How do I determine whether the following matrix has an inverse without lengthy calculations? $$C=\begin{bmatrix} 14 & -2i & 14 & -2i\\ 3 & 41 & 1-i & 41\\ 0 & 5 & \frac{7}{2} & 5\\ 9 & -1 & 77 & -1 \end{bmatrix}$$
I think the introduction of complex entries might be confusing me slightly, I notice also that in each row, column 2 and 4 have the same entries, but I don't know what to do with this information.
On
Here's a slightly different way from the methods of determinant that works even for noncommutative fields.

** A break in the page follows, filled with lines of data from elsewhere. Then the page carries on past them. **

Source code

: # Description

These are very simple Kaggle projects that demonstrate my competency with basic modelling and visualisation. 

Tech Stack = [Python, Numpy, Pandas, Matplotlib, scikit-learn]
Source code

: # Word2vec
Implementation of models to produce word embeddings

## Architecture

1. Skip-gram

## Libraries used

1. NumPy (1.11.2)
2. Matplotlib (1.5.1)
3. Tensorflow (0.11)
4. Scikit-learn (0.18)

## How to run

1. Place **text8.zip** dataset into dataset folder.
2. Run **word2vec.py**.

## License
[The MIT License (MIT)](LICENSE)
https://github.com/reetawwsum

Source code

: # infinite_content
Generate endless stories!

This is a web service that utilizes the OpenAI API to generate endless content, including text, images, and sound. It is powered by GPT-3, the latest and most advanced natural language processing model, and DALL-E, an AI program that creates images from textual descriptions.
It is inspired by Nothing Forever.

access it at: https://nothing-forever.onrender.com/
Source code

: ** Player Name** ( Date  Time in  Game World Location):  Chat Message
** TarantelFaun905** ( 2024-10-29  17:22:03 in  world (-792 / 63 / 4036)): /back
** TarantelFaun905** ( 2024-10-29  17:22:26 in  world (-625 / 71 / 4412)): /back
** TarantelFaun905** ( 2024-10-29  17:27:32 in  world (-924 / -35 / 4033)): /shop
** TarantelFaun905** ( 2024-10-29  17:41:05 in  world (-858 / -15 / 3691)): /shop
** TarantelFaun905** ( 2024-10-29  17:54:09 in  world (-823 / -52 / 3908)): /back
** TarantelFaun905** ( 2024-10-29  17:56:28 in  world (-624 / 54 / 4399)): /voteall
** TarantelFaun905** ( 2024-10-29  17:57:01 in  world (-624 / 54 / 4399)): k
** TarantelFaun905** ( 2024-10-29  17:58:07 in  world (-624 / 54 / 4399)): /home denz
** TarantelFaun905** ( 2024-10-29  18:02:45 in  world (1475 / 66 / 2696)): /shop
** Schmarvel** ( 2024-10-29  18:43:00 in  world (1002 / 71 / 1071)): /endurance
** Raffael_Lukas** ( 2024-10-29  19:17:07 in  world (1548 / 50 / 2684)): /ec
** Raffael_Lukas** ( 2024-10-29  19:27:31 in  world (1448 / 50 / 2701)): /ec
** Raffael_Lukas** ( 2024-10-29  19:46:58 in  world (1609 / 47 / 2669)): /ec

Recall a matrix over a field has an inverse iff it defines an injective linear transformation.
Notice that $C\begin{bmatrix}0\\ 1 \\ 0 \\ -1\end{bmatrix}=C\begin{bmatrix}0\\ 0\\ 0\\ 0\end{bmatrix}=\begin{bmatrix}0\\ 0\\ 0\\ 0\end{bmatrix}$, so it is not, in fact, injective.
A matrix is invertible iff its determinant is non-zero.
In this case, the determinant is zero, which is clear since it has two identical columns. To see this, consider the elementary transformation $C_2 \mapsto C_2 - C_4$.
The second column is now zero. Expanding along that column shows that the determinant is zero.